WHAT ARE THE REQUIREMENTS OF A FAMILY ONCE THEIR APPLICATION IS ACCEPTED? Habitat World, a publication of Habitat for Humanity International explains one of our key concepts as follows: “Sweat equity” is Habitat’s name for the labor that Habitat homeowners expend in building their houses and the houses of their neighbors, as well as the time they spend investing in their own self-improvement. For years sweat equity has been a keystone of the Habitat program; important to partner families, attractive to donors, and adopted by many other housing organizations. Sweat equity and partnership are among Habitat’s enduring concepts, growing out of the ministries of Koinonia Farm, taproot of Habitat for Humanity International. As future homeowners work their sweat equity beside volunteers who help build their houses, they gain dignity, self-worth and a sense of community. The process reinforces the words of Koinonia leader Clarence Jordan that the poor need “co-workers not caseworkers, capital not charity. – Habitat World, September 2001 Habitat for Humanity Quad Cities requires the following from its Partner Families: 500 hours Sweat Equity per family (with a maximum of 250 per adult in the household); Half the Sweat Equity must be completed before the breaking ground on the family’s home; 75 hours (per adult) must be completed before a family can select the location of their home; Adults in the household must attend a series of home ownership classes covering various topics, such as conflict resolution, budgeting and financial planning, and home maintenance.
HOMEBUILDER CLASSES HFHQC is committed to encouraging successful, long-term homeownership. We could simply build the houses and turn them over to the new homeowner, but both the staff and Board of Directors believe that Habitat is about more than building houses -it is about building community. Homebuilder classes provide the opportunity to learn new skills and gain sweat equity hours. Through these classes Habitat staff and volunteers come together with future Habitat homeowners and, over a period of time, create bonds, forge new friendships and build community. Partner families see their lives transformed in the process of building their home and the homes of other Habitat for Humanity families. The homebuilder classes give them the tools to be successful, long-term homeowners and contributing members of our community. Call the office at 563-359-9066 for information on the next scheduled homebuilder classes.

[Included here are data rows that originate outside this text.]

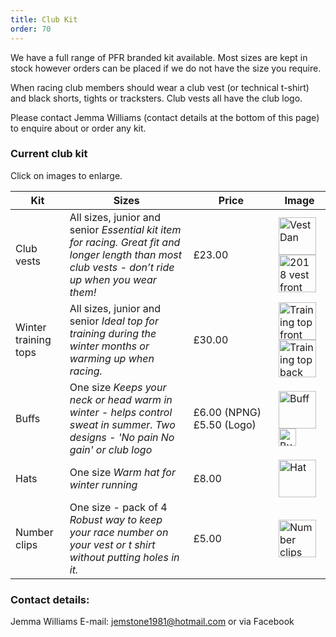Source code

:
 ```yaml
---
title: Club Kit
order: 70
---
```

We have a full range of PFR branded kit available. Most sizes are kept in stock however orders can be placed if we do not have the size you require.

When racing club members should wear a club vest (or technical t-shirt) and black shorts, tights or tracksters. Club vests all have the club logo.

Please contact Jemma Williams (contact details at the bottom of this page) to enquire about or order any kit.

### Current club kit

Click on images to enlarge.

| Kit | Sizes | Price | Image |
| - | - | - | - |
| Club vests | All sizes, junior and senior _Essential kit item for racing. Great fit and longer length than most club vests - don’t ride up when you wear them!_ | £23.00 | <a href="http://pfrac.co.uk/wp-content/uploads/2018/10/PFRAC-new-vest-Dan.jpg"><img class="alignnone size-full wp-image-34" src="http://pfrac.co.uk/wp-content/uploads/2018/10/PFRAC-new-vest-Dan.jpg" alt="Vest Dan" width="60" height="60"></a><a href="http://pfrac.co.uk/wp-content/uploads/2018/10/PFRAC-new-vest-front.jpg"><img class="alignnone size-full wp-image-34" src="http://pfrac.co.uk/wp-content/uploads/2018/10/PFRAC-new-vest-front.jpg" alt="2018 vest front" width="60" height="60"></a> | Technical t-shirts | All sizes, junior and senior _These can be used for racing and work really well in the winter with a base layer underneath._ | £20.00 | <a href="http://pfrac.co.uk/wp-content/uploads/2016/11/PFRAC-t-shirt-front.jpg"><img class="alignnone size-full wp-image-34" src="http://pfrac.co.uk/wp-content/uploads/2016/11/PFRAC-t-shirt-front.jpg" alt="T shirt front" width="60" height="60"></a><a href="http://pfrac.co.uk/wp-content/uploads/2016/11/PFRAC-t-shirt-back.jpg"><img class="alignnone size-full wp-image-34" src="http://pfrac.co.uk/wp-content/uploads/2016/11/PFRAC-t-shirt-back.jpg" alt="T shirt back" width="60" height="60"></a> |
| Winter training tops | All sizes, junior and senior _Ideal top for training during the winter months or warming up when racing._ | £30.00 | <a href="http://pfrac.co.uk/wp-content/uploads/2016/11/PFRAC-training-top-front.jpg"><img class="alignnone size-full wp-image-34" src="http://pfrac.co.uk/wp-content/uploads/2016/11/PFRAC-training-top-front.jpg" alt="Training top front" width="60" height="60"></a><a href="http://pfrac.co.uk/wp-content/uploads/2016/11/PFRAC-training-top-back.jpg"><img class="alignnone size-full wp-image-34" src="http://pfrac.co.uk/wp-content/uploads/2016/11/PFRAC-training-top-back.jpg" alt="Training top back" width="60" height="60"></a> | Hoodies | All sizes, junior and senior _Warm top for winter, pre- and post-race._ | £25.00 | <a href="http://pfrac.co.uk/wp-content/uploads/2016/11/PFRAC-hoodie-front.jpg"><img class="alignnone size-full wp-image-34" src="http://pfrac.co.uk/wp-content/uploads/2016/11/PFRAC-hoodie-front.jpg" alt="Hoodie front" width="60" height="60"></a><a href="http://pfrac.co.uk/wp-content/uploads/2016/11/PFRAC-hoodie-back.jpg"><img class="alignnone size-full wp-image-34" src="http://pfrac.co.uk/wp-content/uploads/2016/11/PFRAC-hoodie-back.jpg" alt="Hoodie back" width="60" height="60"></a> |
| Buffs | One size _Keeps your neck or head warm in winter - helps control sweat in summer.  Two designs - 'No pain No gain' or club logo_ | £6.00&nbsp;(NPNG) £5.50&nbsp;(Logo) | <a href="http://pfrac.co.uk/wp-content/uploads/2022/01/Buff3.jpg"><img class="alignnone size-full wp-image-34" src="http://pfrac.co.uk/wp-content/uploads/2022/01/Buff3.jpg" alt="Buff" width="60"></a><a href="http://pfrac.co.uk/wp-content/uploads/2021/10/PFR-Logo-Buff-576x1024.jpg"><img class="alignnone size-full wp-image-34" src="http://pfrac.co.uk/wp-content/uploads/2021/10/PFR-Logo-Buff-576x1024.jpg" alt="Buff" width="28"></a> |
| Hats | One size _Warm hat for winter running_ | £8.00 | <a href="http://pfrac.co.uk/wp-content/uploads/2021/10/PFR-Hat-rotated.jpg"><img class="alignnone size-full wp-image-34" src="http://pfrac.co.uk/wp-content/uploads/2021/10/PFR-Hat-rotated.jpg" alt="Hat" width="60" height="60"></a> |
| Number clips | One size - pack of 4 _Robust way to keep your race number on your vest or t shirt without putting holes in it._ | £5.00 | <a href="http://pfrac.co.uk/wp-content/uploads/2016/11/PFRAC-number-clips.jpg"><img class="alignnone size-full wp-image-34" src="http://pfrac.co.uk/wp-content/uploads/2016/11/PFRAC-number-clips.jpg" alt="Number clips" width="60" height="60"></a> </tbody> |

### Contact details:

Jemma Williams
E-mail: <a href="mailto:jemstone1981@hotmail.com">jemstone1981@hotmail.com</a>
or via Facebook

WHEN ARE APPLICATIONS TAKEN? Habitat for Humanity Quad Cities hosts an informational meeting once each year. The meeting is scheduled for three hours – the first part of the meeting is a presentation about Habitat for Humanity to let everyone know what the organization is all about, what the guidelines are for income given the number of people in the family, how the application process works, and what will be required of applicants, if accepted. The second part of the meeting is for filling out the application and making copies of the required documentation. Habitat’s Family Selection committee members are available at the meeting to answer any questions applicants may have. Please call the office for informational meeting schedules.
WHERE DO WE BUILD? Habitat for Humanity Quad Cities builds new houses on empty lots typically located in Davenport, Rock Island, East Moline, and Moline. Most of the lots HFHQC builds on are made available by the city the land is located in – often a house in a state of extreme disrepair and the lot it stands on are acquired by the city for lack of payment. In such cases the city may demolish the house and give the empty lot to Habitat. In other cases, lots are donated by private individuals, and occasionally purchased by Habitat for Humanity Quad Cities.